I attach 2 scans of a cover posted from Field Post Office 718, which was located in Khartoum. I believe the date of posting was 3 September, 1943. According to the typed return address on the reverse is 39 Squadron RAF Station, Khartoum, and that is where the situation gets strange. According to Mr Google 39 Squadron was at Protville II in Tunisia at the time. Can any of the air force experts on the forum give me help with what's going on.
Ross
Your cover is post-WW2 - it is dated 3 SP 46. What gave it away for me was the return address with the postal indicator M.E.F. 4 - such indicators were introduced in April 1946 when five numbers were introduced for specific geographical areas outside the main Command locations in Egypt and Cyrenaica (MEF 1-5). MEF was for Khartoum. Yours is the first cover I have seen with a purely MEF number, the ones I have seen were later MELF or MEAF numbers.

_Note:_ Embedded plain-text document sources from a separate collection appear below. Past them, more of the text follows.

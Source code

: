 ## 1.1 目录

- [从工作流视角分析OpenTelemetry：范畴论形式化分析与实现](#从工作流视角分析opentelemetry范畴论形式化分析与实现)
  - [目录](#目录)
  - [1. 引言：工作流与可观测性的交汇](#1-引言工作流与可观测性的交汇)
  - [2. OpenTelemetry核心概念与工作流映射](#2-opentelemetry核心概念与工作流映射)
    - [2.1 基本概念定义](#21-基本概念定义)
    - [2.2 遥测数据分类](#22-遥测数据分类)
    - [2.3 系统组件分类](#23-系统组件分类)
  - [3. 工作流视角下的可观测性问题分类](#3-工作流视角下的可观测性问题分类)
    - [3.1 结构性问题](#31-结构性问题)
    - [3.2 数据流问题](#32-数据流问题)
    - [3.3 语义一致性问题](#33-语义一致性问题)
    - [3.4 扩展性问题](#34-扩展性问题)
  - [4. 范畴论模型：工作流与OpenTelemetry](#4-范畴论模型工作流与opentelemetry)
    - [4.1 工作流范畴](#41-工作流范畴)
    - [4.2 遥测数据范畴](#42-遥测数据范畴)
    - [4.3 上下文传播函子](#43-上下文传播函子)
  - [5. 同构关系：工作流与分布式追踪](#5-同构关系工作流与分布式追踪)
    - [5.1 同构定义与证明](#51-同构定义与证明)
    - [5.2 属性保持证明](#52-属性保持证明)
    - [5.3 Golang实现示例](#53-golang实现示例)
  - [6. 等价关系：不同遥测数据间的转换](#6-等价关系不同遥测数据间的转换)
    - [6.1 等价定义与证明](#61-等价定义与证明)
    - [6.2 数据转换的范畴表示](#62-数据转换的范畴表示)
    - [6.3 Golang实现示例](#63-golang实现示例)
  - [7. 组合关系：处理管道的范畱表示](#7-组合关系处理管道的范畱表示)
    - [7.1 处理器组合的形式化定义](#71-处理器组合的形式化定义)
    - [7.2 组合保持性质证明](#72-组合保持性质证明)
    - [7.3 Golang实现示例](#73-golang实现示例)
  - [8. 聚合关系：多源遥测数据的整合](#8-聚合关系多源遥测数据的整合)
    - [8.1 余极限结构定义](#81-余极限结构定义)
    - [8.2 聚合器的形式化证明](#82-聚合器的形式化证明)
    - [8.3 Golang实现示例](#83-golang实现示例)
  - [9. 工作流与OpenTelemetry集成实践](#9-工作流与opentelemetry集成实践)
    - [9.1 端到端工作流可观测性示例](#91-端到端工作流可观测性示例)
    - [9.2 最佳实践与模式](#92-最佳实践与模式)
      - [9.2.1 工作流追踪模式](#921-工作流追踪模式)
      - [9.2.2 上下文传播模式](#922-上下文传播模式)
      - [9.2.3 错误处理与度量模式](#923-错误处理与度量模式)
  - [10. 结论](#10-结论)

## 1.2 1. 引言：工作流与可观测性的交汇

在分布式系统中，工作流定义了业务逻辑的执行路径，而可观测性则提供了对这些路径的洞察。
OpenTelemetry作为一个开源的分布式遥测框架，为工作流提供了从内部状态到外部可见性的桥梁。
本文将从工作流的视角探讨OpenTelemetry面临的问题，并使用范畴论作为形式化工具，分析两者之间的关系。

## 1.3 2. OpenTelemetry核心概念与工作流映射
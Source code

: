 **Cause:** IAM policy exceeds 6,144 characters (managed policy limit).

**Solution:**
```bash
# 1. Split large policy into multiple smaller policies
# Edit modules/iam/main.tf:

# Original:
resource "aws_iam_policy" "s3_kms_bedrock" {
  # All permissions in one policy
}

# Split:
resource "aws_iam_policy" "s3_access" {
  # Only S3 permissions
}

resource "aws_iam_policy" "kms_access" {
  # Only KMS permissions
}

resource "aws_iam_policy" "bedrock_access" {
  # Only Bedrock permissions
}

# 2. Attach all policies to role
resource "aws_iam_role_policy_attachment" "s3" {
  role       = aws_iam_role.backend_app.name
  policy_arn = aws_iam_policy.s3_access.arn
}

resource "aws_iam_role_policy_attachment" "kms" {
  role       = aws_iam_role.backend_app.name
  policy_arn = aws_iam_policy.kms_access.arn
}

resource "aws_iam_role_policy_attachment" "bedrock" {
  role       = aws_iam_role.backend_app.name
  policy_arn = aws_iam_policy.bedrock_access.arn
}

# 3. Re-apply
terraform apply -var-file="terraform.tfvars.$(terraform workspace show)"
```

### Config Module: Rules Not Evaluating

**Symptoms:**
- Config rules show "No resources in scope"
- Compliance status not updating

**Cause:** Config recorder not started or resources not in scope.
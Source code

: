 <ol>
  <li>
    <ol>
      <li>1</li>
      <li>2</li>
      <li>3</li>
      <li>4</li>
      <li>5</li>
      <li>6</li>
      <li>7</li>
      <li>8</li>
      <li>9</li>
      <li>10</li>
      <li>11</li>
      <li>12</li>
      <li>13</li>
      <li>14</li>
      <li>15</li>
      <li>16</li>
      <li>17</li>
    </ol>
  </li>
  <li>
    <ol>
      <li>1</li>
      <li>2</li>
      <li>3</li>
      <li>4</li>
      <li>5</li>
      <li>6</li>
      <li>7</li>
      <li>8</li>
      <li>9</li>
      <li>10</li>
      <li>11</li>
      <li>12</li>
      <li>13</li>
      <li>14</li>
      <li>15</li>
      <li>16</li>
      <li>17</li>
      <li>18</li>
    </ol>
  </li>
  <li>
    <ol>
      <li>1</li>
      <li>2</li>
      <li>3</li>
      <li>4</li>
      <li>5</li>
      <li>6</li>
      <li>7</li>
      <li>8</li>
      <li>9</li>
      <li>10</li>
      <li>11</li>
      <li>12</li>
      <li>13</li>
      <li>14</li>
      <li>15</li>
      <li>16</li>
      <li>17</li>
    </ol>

Thanks for showing it.
Mike :)
Ross
I have had a quick check online and found:
RAF Museum website:
[url=https://www.nationalcoldwarexhibition.org/research/squadrons/39/]https://www.nationalcoldwarexhibition.org/research/squadrons/39/[/url]
shows:
In October 1945 the squadron moved to Sudan
Ministry of Defence RAF website:
[url=https://www.raf.mod.uk/our-organisation/squadrons/39-squadron/]https://www.raf.mod.uk/our-organisation/squadrons/39-squadron/[/url]
shows:
1946 - Disbanded at Khartoum, as a Mosquito operator, on 8 September
So your cover is just five days before the Squadron disbanded!
Mike :)
Thanks Mike, I must admit I thought it might be 1946 as I couldn't understand how the sender would have been allowed to the details on the reverse of the cover in 1943. The "ON ACTIVE SERVICE" threw me as well as most of the envelopes I have seen from this period are marked "ON SERVICE'. Once again thank you for the information.